Système d'écriture a posteriori composé

Un article de Ideopedia.

Ce système d'écriture peut être abordé de deux manières différentes :

Synthèse

On ne prend que les caractères communs à deux (ou plus) alphabets considérés : c'est notamment le système adopté par les systèmes d'immatriculation bulgare (cyrillique ET latin) et grec (grec ET latin) pour les véhicules.

Le C est commun aux alphabets latin et cyrillique, mais n'apparaît pas dans l'alphabet grec.
Le N est commun aux alphabets latin et grec, mais n'apparaît pas dans l'alphabet cyrillique.
Le П est commun aux alphabets grec et cyrillique mais n'apparaît pas dans l'alphabet latin.

Un alphabet qui n'aurait que la synthèse (intersection) des trois aurait un nombre très réduit de lettres : A B E H I[1]K M O P T X[2].

Addition

L'approche est totalement inverse.
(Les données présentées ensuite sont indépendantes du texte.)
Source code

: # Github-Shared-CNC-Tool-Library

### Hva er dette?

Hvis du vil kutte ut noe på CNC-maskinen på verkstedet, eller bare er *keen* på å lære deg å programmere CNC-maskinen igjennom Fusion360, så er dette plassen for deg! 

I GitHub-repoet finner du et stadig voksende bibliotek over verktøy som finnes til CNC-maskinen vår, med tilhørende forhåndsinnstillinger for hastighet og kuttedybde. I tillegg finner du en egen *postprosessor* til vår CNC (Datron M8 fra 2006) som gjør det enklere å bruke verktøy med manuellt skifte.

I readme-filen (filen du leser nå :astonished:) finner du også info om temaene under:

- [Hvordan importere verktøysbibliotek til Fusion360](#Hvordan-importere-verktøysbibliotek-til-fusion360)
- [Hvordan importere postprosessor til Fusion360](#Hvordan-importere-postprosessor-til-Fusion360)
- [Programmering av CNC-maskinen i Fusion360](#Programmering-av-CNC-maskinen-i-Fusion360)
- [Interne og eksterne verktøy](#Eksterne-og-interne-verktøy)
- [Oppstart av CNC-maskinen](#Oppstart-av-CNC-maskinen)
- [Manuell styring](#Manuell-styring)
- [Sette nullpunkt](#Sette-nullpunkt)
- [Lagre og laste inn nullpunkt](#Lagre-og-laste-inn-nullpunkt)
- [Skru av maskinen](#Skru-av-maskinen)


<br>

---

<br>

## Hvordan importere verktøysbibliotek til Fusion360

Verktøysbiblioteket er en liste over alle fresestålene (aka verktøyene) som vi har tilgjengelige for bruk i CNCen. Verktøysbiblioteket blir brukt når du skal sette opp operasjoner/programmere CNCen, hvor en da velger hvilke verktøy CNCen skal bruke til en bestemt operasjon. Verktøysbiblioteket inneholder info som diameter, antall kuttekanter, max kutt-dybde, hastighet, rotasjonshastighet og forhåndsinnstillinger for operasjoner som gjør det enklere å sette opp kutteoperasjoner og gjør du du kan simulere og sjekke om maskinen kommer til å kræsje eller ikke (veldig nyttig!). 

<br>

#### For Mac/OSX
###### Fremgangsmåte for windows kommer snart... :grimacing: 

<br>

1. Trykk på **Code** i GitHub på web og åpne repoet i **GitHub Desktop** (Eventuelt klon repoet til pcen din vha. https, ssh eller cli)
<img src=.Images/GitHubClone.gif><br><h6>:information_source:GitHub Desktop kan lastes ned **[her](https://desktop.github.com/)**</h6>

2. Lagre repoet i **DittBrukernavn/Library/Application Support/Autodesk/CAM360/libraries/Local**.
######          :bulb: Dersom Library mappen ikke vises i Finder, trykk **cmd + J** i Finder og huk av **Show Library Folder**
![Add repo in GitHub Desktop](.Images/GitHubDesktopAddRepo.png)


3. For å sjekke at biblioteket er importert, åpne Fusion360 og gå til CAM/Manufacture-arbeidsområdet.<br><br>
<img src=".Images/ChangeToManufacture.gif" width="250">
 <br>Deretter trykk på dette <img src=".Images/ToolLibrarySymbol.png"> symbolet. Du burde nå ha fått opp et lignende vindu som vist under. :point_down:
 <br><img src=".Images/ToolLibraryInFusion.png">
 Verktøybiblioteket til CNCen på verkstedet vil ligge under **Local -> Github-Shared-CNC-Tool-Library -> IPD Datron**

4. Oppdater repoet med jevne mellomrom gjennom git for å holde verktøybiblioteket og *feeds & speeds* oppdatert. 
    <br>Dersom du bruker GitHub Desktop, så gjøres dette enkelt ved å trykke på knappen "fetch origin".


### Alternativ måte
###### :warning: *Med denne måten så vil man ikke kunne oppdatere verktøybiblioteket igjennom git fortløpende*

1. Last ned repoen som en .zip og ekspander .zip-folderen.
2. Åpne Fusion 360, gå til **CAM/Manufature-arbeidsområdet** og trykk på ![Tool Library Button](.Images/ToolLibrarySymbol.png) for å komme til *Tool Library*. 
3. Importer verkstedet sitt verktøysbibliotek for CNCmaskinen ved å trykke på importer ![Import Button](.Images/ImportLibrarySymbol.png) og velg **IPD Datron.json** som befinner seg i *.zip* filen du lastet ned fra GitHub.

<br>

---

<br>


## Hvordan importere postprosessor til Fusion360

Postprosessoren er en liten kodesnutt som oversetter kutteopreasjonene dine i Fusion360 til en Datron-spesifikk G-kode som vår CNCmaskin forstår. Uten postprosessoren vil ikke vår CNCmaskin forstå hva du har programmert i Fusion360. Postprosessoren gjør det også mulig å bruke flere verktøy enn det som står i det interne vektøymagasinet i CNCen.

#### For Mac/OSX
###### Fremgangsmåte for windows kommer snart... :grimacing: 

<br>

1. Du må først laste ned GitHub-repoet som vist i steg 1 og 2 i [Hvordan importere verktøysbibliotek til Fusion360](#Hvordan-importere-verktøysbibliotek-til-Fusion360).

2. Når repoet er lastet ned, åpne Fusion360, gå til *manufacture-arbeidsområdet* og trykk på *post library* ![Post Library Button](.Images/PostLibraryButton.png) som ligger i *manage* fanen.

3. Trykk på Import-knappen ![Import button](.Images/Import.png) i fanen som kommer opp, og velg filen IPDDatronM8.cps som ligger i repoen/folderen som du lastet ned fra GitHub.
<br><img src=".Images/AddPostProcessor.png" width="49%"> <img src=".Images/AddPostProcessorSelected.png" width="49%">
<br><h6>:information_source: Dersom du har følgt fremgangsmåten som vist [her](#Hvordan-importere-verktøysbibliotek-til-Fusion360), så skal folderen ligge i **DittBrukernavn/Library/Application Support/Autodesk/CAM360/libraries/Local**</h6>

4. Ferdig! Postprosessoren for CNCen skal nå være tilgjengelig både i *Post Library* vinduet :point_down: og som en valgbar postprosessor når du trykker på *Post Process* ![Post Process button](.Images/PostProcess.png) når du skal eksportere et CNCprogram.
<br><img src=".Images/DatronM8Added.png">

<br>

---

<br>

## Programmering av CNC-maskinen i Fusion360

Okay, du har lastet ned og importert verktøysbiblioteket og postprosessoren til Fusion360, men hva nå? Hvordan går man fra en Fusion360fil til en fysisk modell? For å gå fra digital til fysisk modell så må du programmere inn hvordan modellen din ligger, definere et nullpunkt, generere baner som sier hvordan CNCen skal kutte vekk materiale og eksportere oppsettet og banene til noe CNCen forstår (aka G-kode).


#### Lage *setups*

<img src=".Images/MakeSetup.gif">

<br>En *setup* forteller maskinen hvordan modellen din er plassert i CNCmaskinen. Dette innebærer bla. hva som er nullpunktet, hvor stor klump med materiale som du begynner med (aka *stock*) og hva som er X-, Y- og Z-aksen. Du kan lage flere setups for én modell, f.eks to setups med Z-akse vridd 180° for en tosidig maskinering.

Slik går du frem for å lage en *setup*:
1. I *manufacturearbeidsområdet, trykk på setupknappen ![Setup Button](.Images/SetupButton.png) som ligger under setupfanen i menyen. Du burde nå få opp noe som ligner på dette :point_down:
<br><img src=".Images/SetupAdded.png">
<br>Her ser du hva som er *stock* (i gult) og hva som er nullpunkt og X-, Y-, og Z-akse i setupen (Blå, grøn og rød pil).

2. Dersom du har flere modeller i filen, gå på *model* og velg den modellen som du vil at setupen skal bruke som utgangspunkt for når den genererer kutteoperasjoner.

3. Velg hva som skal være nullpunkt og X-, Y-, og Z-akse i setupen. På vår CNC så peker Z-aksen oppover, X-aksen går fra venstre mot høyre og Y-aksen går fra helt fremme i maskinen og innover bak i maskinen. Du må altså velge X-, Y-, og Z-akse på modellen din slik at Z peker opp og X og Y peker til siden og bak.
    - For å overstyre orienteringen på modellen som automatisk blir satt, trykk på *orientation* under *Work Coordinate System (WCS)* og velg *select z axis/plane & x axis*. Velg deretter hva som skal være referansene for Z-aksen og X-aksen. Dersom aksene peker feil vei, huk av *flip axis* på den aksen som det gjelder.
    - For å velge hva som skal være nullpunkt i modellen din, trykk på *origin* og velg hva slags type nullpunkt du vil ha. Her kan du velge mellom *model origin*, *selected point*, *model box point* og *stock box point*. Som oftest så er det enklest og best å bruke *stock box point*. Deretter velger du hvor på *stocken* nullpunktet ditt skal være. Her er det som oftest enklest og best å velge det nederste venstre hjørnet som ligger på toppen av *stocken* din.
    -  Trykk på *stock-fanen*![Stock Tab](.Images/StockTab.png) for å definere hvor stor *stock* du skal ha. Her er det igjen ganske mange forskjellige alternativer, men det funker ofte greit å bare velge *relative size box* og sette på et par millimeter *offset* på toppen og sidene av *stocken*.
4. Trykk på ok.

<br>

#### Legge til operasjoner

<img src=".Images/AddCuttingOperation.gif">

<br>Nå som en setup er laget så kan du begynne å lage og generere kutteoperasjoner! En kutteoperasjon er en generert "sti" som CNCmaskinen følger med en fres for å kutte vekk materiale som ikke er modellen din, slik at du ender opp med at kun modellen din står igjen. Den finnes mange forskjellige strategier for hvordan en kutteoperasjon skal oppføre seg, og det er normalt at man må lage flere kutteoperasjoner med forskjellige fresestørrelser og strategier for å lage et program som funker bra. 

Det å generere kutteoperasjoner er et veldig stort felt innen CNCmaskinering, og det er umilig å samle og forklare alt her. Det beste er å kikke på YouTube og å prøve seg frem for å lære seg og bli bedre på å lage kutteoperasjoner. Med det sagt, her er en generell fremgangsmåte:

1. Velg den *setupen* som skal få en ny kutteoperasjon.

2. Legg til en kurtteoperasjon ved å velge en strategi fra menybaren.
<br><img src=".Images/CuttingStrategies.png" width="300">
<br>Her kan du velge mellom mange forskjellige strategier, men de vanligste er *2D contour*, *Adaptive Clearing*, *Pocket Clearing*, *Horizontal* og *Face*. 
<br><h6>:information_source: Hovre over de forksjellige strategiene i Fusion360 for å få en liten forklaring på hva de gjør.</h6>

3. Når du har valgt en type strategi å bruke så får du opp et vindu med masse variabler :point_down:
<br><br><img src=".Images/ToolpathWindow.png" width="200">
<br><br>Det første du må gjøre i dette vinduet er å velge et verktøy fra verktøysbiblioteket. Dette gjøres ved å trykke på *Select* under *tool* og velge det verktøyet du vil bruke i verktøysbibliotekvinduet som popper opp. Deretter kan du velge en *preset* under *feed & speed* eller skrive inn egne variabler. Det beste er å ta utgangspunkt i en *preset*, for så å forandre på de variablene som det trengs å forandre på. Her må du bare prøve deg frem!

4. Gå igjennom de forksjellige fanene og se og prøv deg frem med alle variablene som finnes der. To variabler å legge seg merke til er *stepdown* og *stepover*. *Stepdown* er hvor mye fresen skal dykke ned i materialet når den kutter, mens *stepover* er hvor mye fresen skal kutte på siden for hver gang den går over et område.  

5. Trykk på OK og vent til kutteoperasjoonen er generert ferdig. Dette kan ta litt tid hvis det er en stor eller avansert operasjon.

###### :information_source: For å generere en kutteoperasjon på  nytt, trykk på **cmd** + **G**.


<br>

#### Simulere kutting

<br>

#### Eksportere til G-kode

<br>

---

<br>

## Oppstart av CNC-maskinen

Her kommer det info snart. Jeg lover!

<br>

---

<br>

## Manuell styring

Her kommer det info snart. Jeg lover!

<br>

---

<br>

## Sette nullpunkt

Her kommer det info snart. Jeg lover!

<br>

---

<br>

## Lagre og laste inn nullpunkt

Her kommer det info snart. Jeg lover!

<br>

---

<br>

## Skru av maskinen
On fait la somme des lettres de plusieurs alphabets, ce qui donne un système alphabétique nettement plus fourni :

  • Avantage : permet une écriture différenciée d'un grand nombre de sons et limite fortement les homographes
  • Inconvénient : nombreuses lettres, donc alphabet plus difficile à apprendre et surtout, textes plus difficiles à taper pour qui n'a pas de clavier personnalisé.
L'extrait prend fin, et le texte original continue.